• TASK TO CARRY OUT: Would you repeat all the lines below, exactly as they stand?

• STORED DATA:
────────────────

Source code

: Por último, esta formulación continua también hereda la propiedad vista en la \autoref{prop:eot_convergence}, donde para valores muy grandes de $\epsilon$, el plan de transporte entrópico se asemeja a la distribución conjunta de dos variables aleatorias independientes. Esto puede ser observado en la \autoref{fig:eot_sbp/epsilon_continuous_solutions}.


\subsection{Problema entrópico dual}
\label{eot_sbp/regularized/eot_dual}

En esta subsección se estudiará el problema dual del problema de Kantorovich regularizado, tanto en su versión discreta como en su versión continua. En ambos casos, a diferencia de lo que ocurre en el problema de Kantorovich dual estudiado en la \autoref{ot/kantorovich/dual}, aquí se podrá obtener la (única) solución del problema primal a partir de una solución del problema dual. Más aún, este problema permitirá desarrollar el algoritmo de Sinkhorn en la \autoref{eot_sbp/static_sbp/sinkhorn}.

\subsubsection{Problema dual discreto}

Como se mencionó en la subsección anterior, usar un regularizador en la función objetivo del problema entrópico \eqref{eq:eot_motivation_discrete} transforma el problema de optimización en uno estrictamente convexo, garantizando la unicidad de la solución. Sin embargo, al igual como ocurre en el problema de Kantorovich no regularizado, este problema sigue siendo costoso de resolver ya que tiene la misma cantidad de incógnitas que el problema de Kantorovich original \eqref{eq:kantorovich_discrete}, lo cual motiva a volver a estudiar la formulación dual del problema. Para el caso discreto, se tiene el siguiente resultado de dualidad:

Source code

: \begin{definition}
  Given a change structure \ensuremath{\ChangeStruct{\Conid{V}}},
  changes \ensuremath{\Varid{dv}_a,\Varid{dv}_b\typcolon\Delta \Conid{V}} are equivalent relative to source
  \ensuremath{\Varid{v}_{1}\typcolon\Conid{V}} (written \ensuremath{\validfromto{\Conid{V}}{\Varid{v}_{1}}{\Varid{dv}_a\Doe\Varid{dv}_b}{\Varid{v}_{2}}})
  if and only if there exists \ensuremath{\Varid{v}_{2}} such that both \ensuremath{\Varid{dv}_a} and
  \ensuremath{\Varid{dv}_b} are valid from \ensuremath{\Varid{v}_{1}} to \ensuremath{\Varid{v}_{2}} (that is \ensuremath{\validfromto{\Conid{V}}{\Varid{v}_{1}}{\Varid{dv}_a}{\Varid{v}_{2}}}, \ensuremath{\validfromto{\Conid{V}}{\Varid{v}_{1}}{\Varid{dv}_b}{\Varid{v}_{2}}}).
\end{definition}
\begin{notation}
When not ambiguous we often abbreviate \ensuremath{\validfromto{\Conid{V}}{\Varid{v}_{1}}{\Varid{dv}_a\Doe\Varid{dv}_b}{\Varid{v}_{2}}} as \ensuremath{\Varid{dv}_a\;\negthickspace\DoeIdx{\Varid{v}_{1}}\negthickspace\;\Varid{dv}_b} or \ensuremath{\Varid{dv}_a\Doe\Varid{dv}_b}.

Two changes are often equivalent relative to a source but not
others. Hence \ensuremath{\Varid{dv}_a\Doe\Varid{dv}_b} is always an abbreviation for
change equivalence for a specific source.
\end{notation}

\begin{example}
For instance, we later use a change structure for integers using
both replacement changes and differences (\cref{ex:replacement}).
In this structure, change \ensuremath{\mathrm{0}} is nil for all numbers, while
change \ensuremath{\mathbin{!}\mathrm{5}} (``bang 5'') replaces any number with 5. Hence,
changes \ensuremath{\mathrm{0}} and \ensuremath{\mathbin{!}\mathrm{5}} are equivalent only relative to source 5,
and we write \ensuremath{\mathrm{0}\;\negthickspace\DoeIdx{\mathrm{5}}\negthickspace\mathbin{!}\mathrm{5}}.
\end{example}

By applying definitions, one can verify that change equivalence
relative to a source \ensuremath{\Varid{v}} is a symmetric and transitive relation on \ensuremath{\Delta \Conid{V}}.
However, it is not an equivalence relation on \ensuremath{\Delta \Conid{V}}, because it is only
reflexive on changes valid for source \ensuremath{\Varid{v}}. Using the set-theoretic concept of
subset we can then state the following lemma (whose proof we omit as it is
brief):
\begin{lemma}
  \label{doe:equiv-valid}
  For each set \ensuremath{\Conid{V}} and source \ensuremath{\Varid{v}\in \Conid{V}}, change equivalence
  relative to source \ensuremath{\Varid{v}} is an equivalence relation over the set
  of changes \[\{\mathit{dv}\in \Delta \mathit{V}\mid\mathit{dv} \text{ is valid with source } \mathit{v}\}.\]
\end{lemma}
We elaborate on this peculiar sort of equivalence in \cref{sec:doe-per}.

────────────────

• EXERCISE RESULT:
Source code

: Por último, esta formulación continua también hereda la propiedad vista en la \autoref{prop:eot_convergence}, donde para valores muy grandes de $\epsilon$, el plan de transporte entrópico se asemeja a la distribución conjunta de dos variables aleatorias independientes. Esto puede ser observado en la \autoref{fig:eot_sbp/epsilon_continuous_solutions}.


\subsection{Problema entrópico dual}
\label{eot_sbp/regularized/eot_dual}

En esta subsección se estudiará el problema dual del problema de Kantorovich regularizado, tanto en su versión discreta como en su versión continua. En ambos casos, a diferencia de lo que ocurre en el problema de Kantorovich dual estudiado en la \autoref{ot/kantorovich/dual}, aquí se podrá obtener la (única) solución del problema primal a partir de una solución del problema dual. Más aún, este problema permitirá desarrollar el algoritmo de Sinkhorn en la \autoref{eot_sbp/static_sbp/sinkhorn}.

\subsubsection{Problema dual discreto}

Como se mencionó en la subsección anterior, usar un regularizador en la función objetivo del problema entrópico \eqref{eq:eot_motivation_discrete} transforma el problema de optimización en uno estrictamente convexo, garantizando la unicidad de la solución. Sin embargo, al igual como ocurre en el problema de Kantorovich no regularizado, este problema sigue siendo costoso de resolver ya que tiene la misma cantidad de incógnitas que el problema de Kantorovich original \eqref{eq:kantorovich_discrete}, lo cual motiva a volver a estudiar la formulación dual del problema. Para el caso discreto, se tiene el siguiente resultado de dualidad:

Source code

: \begin{definition}
  Given a change structure \ensuremath{\ChangeStruct{\Conid{V}}},
  changes \ensuremath{\Varid{dv}_a,\Varid{dv}_b\typcolon\Delta \Conid{V}} are equivalent relative to source
  \ensuremath{\Varid{v}_{1}\typcolon\Conid{V}} (written \ensuremath{\validfromto{\Conid{V}}{\Varid{v}_{1}}{\Varid{dv}_a\Doe\Varid{dv}_b}{\Varid{v}_{2}}})
  if and only if there exists \ensuremath{\Varid{v}_{2}} such that both \ensuremath{\Varid{dv}_a} and
  \ensuremath{\Varid{dv}_b} are valid from \ensuremath{\Varid{v}_{1}} to \ensuremath{\Varid{v}_{2}} (that is \ensuremath{\validfromto{\Conid{V}}{\Varid{v}_{1}}{\Varid{dv}_a}{\Varid{v}_{2}}}, \ensuremath{\validfromto{\Conid{V}}{\Varid{v}_{1}}{\Varid{dv}_b}{\Varid{v}_{2}}}).
\end{definition}
\begin{notation}
When not ambiguous we often abbreviate \ensuremath{\validfromto{\Conid{V}}{\Varid{v}_{1}}{\Varid{dv}_a\Doe\Varid{dv}_b}{\Varid{v}_{2}}} as \ensuremath{\Varid{dv}_a\;\negthickspace\DoeIdx{\Varid{v}_{1}}\negthickspace\;\Varid{dv}_b} or \ensuremath{\Varid{dv}_a\Doe\Varid{dv}_b}.

Two changes are often equivalent relative to a source but not
others. Hence \ensuremath{\Varid{dv}_a\Doe\Varid{dv}_b} is always an abbreviation for
change equivalence for a specific source.
\end{notation}

\begin{example}
For instance, we later use a change structure for integers using
both replacement changes and differences (\cref{ex:replacement}).
In this structure, change \ensuremath{\mathrm{0}} is nil for all numbers, while
change \ensuremath{\mathbin{!}\mathrm{5}} (``bang 5'') replaces any number with 5. Hence,
changes \ensuremath{\mathrm{0}} and \ensuremath{\mathbin{!}\mathrm{5}} are equivalent only relative to source 5,
and we write \ensuremath{\mathrm{0}\;\negthickspace\DoeIdx{\mathrm{5}}\negthickspace\mathbin{!}\mathrm{5}}.
\end{example}

By applying definitions, one can verify that change equivalence
relative to a source \ensuremath{\Varid{v}} is a symmetric and transitive relation on \ensuremath{\Delta \Conid{V}}.
However, it is not an equivalence relation on \ensuremath{\Delta \Conid{V}}, because it is only
reflexive on changes valid for source \ensuremath{\Varid{v}}. Using the set-theoretic concept of
subset we can then state the following lemma (whose proof we omit as it is
brief):
\begin{lemma}
  \label{doe:equiv-valid}
  For each set \ensuremath{\Conid{V}} and source \ensuremath{\Varid{v}\in \Conid{V}}, change equivalence
  relative to source \ensuremath{\Varid{v}} is an equivalence relation over the set
  of changes \[\{\mathit{dv}\in \Delta \mathit{V}\mid\mathit{dv} \text{ is valid with source } \mathit{v}\}.\]
\end{lemma}
We elaborate on this peculiar sort of equivalence in \cref{sec:doe-per}.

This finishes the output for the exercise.